Se era moldeado como amante de la fotografía, de la imagen tan ajena y tan de uno. La presión al diminuto botón lo hacía todo, si se seguían sus precisas instrucciones. Se valoraban las emociones provocadas por el horizonte, desolado o fecundo, por la mirada de triste alegría en el niño campesino.

Y por las flores, fueran pompones amarillos, dalias rojísimas o brassavolas blanquecinas.

“Ya no volverás a ver de la misma forma”, dijo en la primera clase. Tenía razón. Maestro genial. Hombre de profundo acervo cultural, intolerante con la mediocridad, causaba la sensación, incomoda a veces, de tenerlo a uno bajo examen permanente.

Sus preguntas eran capciosas o arteras. Desafío constante.

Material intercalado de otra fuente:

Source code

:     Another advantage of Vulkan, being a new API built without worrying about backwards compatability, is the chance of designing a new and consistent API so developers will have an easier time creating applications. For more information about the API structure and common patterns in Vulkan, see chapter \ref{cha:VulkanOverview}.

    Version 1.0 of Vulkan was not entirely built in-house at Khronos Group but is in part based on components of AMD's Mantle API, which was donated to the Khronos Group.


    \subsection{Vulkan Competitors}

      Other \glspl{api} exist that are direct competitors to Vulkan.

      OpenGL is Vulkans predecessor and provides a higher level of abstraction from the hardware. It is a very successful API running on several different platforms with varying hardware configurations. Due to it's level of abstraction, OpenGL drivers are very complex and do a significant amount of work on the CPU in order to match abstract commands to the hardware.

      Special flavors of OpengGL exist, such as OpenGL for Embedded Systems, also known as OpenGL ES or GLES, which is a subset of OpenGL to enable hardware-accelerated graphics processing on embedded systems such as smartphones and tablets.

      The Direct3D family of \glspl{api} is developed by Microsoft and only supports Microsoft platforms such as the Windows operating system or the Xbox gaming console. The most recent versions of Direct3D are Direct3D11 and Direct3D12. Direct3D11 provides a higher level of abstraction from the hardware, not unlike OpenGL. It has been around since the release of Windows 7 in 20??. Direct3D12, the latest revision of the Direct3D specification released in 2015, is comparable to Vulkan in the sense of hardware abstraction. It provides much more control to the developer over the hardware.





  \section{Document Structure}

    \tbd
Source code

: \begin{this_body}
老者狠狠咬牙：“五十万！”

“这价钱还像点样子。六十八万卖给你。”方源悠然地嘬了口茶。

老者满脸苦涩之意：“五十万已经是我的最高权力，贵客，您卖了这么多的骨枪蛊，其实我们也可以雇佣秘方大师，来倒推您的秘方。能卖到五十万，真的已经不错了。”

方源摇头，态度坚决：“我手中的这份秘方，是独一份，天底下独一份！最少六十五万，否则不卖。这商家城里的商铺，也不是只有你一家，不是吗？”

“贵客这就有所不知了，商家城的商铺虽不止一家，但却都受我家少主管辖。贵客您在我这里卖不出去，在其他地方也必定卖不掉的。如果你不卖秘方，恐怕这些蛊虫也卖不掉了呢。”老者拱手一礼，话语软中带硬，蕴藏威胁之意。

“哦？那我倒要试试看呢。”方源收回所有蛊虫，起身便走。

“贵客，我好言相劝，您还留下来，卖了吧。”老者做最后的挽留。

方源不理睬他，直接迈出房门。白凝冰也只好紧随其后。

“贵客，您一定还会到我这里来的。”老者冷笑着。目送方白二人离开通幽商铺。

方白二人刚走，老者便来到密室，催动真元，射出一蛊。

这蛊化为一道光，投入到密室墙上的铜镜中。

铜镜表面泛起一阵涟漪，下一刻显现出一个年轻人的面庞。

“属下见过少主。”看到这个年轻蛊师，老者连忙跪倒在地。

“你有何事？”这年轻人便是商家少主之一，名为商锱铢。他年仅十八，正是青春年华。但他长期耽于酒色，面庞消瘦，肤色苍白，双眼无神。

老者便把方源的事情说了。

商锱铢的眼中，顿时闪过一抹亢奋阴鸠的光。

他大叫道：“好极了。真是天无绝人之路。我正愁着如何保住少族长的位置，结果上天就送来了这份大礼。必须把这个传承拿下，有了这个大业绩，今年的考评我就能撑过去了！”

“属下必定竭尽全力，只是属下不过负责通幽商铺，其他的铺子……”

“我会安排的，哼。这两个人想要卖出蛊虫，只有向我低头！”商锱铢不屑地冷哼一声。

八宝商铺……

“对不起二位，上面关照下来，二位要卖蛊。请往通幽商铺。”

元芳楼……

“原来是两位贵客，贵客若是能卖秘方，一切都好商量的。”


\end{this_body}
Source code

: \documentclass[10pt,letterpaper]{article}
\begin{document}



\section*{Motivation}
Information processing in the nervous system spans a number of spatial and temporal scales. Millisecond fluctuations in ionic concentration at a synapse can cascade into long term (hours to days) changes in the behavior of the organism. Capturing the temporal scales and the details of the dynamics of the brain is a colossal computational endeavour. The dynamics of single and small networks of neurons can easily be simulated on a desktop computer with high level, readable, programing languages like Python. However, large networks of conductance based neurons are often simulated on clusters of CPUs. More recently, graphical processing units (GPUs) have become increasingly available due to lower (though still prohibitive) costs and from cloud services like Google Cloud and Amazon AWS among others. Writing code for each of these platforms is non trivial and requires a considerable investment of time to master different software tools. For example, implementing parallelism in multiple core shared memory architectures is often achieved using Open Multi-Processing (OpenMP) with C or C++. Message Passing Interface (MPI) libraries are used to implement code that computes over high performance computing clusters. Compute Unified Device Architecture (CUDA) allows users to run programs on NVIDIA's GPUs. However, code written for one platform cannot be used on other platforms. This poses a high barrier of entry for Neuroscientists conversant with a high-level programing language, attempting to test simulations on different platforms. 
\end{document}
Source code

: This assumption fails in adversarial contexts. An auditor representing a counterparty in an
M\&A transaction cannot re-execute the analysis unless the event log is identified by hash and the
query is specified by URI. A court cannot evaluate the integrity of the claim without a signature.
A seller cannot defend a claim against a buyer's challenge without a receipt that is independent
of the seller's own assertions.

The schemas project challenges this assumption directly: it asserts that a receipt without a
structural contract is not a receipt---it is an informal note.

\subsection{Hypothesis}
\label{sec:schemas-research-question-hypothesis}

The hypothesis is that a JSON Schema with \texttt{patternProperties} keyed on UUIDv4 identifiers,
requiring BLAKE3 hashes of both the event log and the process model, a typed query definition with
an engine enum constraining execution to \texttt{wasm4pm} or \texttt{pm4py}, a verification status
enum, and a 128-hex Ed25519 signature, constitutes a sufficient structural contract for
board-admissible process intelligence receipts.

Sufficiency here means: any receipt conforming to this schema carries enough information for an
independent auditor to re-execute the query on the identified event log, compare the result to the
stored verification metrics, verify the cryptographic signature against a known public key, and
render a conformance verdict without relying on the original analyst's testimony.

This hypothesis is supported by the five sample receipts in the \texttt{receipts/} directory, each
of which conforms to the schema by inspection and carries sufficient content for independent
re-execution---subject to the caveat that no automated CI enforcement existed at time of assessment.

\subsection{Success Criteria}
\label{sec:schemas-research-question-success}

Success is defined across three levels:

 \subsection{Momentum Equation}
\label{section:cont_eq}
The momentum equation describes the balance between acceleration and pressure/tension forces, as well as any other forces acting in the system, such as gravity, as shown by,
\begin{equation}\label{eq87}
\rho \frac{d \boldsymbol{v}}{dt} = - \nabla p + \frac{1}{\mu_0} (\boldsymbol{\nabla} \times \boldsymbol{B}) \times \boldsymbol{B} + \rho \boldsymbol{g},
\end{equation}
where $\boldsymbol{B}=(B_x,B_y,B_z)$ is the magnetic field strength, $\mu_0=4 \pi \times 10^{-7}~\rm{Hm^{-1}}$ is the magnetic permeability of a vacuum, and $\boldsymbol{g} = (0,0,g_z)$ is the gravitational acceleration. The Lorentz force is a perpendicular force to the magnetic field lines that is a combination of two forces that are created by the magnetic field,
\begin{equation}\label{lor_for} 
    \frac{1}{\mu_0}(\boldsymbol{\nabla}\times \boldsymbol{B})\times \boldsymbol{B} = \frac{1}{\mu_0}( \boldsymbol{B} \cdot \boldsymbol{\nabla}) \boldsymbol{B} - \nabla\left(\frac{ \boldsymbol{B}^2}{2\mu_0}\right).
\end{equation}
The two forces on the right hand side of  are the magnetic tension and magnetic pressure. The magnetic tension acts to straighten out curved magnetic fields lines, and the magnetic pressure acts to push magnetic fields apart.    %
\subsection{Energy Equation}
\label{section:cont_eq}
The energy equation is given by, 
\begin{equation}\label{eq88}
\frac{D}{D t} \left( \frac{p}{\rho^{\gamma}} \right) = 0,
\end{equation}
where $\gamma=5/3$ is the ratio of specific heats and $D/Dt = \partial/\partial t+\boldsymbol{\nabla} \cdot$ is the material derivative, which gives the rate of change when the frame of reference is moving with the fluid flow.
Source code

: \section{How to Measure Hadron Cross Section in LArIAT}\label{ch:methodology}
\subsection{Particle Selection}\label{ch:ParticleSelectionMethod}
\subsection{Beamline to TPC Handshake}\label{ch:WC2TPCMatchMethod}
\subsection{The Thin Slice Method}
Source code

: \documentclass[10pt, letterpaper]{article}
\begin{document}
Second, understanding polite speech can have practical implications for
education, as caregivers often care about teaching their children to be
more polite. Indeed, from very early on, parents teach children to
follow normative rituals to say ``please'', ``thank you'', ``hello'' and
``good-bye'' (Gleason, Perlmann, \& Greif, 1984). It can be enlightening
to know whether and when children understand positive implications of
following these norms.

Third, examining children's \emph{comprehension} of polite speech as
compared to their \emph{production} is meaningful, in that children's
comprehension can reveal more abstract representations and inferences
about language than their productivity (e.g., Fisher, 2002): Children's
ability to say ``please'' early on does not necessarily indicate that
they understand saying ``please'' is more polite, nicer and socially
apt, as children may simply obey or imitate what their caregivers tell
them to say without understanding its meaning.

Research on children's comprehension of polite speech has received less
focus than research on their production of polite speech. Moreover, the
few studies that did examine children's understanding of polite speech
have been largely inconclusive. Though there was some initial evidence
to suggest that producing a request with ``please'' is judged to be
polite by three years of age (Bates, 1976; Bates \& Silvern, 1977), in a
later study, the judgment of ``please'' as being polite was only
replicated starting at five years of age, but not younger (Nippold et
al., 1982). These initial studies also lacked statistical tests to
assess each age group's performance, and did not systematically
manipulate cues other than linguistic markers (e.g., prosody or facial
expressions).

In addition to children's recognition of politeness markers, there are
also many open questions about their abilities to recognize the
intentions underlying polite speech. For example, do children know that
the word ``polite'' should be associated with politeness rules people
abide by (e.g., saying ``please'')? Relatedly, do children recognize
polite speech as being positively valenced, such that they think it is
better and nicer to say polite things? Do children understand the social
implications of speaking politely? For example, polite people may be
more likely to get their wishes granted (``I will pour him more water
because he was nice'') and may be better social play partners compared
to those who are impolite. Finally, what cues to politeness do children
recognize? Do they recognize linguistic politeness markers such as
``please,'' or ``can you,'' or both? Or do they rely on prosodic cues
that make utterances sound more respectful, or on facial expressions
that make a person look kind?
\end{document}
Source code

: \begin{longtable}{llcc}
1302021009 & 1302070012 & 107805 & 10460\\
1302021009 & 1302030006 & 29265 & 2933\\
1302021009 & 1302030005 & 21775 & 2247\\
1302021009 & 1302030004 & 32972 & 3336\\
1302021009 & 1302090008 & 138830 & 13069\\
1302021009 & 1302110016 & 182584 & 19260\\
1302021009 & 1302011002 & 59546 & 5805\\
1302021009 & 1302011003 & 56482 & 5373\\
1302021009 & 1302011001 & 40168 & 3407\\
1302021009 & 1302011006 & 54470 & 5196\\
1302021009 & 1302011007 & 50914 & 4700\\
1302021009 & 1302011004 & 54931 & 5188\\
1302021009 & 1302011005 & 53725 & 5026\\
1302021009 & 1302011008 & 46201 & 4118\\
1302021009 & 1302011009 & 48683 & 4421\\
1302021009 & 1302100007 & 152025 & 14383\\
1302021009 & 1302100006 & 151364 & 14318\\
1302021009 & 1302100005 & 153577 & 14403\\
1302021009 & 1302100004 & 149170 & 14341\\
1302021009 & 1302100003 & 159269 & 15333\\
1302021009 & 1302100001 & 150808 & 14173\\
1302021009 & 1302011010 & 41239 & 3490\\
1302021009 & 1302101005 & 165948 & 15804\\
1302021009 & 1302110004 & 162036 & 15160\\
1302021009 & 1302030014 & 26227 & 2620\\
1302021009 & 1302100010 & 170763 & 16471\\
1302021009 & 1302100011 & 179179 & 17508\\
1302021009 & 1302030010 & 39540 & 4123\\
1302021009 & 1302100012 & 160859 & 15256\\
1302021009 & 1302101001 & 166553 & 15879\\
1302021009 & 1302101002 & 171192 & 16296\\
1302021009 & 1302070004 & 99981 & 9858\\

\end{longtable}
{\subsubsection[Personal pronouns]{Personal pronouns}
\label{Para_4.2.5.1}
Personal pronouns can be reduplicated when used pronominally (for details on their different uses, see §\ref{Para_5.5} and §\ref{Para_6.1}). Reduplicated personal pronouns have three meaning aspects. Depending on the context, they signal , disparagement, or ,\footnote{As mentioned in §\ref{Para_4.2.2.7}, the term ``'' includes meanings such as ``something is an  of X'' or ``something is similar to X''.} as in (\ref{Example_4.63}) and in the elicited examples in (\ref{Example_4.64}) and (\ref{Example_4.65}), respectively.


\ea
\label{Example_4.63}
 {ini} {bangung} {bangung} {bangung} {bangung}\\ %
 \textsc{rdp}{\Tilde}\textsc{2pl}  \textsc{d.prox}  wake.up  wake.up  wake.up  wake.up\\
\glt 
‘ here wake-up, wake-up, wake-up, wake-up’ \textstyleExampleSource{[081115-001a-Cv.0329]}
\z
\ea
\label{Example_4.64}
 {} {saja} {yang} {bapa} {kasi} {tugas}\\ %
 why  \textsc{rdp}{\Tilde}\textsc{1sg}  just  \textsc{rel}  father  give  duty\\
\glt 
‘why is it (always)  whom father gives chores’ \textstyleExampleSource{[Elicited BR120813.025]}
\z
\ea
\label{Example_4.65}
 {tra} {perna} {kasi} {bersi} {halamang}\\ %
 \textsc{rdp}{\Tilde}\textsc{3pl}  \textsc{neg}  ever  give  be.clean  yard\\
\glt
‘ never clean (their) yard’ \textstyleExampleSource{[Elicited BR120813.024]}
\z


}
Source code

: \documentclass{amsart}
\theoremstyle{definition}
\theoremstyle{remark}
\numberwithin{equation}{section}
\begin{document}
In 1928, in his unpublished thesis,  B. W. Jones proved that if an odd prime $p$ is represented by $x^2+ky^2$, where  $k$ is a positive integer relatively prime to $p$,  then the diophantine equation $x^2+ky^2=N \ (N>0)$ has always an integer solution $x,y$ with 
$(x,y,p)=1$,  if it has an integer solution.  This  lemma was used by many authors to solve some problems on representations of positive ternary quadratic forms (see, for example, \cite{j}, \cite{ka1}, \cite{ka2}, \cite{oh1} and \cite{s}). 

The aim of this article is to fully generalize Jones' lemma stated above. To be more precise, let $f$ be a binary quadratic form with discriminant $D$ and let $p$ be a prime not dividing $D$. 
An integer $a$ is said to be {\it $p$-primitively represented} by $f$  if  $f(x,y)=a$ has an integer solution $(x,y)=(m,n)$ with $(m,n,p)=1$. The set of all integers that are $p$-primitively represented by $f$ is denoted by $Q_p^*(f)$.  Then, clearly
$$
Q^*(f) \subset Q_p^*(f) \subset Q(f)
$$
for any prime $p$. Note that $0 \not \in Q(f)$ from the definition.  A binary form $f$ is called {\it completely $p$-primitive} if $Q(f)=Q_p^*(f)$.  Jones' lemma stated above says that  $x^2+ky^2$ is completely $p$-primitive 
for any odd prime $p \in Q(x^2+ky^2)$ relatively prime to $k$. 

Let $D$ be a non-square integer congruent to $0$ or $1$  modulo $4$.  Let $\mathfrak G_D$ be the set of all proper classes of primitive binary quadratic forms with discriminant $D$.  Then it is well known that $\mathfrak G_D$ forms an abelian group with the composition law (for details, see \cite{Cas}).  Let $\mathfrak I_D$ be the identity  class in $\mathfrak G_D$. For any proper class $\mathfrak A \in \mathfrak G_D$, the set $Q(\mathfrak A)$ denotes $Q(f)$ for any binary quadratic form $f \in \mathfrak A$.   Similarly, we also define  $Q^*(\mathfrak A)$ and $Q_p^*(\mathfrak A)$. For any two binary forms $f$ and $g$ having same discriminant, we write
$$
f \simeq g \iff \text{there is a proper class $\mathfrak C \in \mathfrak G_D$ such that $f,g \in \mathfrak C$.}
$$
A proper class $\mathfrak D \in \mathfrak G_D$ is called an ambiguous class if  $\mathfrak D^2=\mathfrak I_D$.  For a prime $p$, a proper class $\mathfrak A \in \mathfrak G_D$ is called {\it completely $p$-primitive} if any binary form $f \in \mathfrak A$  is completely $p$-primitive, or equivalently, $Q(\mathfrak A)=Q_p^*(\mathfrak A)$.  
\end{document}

Compartimos el encanto por John Reed y un día disparó “¿Dónde está enterrado?”, respondí: “En algún lugar de USA”. “¡No! ¡Es el único gringo enterrado en la Muralla del Kremlin!”.

Y a continuación se desató una lluvia de recriminaciones por mi imperdonable ignorancia. Al tiempo, habiendo él olvidado esta anécdota, volvió a preguntarme: “¿Dónde está enterrado John Reed?”. De inmediato respondí: “En la Muralla del Kremlin”.

Abrió los ojos y entonces dijo: “Sos la única persona que me ha respondido esa pregunta”. Y adquirí ante él cierto respecto. Inmerecido, pero como me divertía, decidí disfrutarlo por un tiempo.

Después le diría la verdad. No hubo después. Ya descansa en paz el maestro Juan Pablo Martel, padre del arte de la fotografía hondureña.